:: How to complete this task ::
Go through the entries below and count the lines where the word "textbf" appears; give only the count.

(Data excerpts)
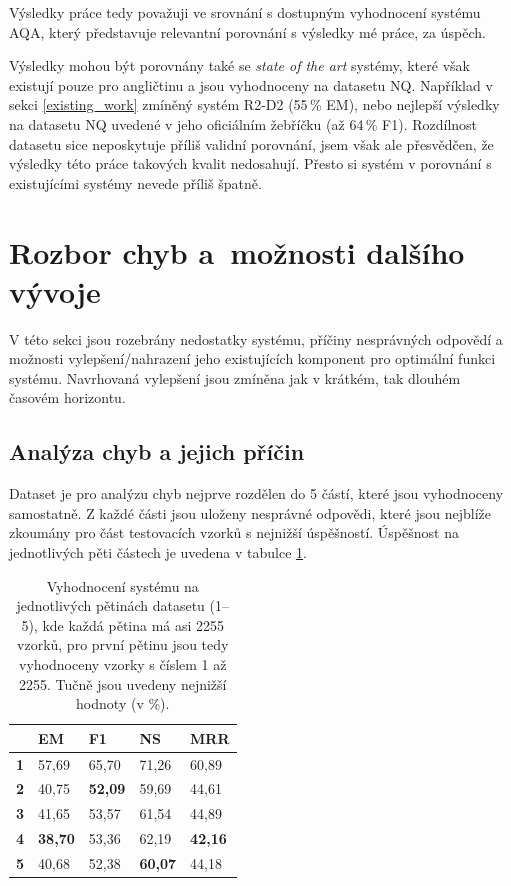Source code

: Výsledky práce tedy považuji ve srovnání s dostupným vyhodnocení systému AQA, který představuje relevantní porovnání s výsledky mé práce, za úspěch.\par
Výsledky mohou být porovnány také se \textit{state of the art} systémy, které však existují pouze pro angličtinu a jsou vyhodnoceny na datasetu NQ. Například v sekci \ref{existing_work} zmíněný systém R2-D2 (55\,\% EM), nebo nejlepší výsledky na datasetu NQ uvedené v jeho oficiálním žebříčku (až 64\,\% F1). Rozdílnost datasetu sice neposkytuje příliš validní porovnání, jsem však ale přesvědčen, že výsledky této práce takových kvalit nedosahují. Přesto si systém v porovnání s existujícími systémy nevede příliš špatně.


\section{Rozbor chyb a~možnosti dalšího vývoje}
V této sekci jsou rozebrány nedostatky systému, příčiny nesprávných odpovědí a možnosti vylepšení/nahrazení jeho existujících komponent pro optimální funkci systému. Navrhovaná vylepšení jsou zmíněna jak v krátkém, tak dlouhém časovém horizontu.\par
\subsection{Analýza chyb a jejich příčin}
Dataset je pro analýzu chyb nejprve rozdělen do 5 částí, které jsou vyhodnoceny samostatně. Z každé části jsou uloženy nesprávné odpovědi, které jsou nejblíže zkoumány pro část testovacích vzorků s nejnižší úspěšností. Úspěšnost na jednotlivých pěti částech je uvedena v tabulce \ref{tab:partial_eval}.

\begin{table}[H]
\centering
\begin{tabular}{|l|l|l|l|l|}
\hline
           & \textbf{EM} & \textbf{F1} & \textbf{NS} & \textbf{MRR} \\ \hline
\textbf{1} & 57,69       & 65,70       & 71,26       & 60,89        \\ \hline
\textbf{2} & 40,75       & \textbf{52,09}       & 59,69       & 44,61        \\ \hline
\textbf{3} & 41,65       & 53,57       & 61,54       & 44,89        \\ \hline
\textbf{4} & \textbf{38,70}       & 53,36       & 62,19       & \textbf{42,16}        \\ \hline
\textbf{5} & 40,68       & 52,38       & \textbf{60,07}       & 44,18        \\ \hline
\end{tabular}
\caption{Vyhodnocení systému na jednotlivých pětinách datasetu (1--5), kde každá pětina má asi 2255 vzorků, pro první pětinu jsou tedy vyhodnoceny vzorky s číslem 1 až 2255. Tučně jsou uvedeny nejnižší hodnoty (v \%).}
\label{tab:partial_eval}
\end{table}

:: Final answer ::
6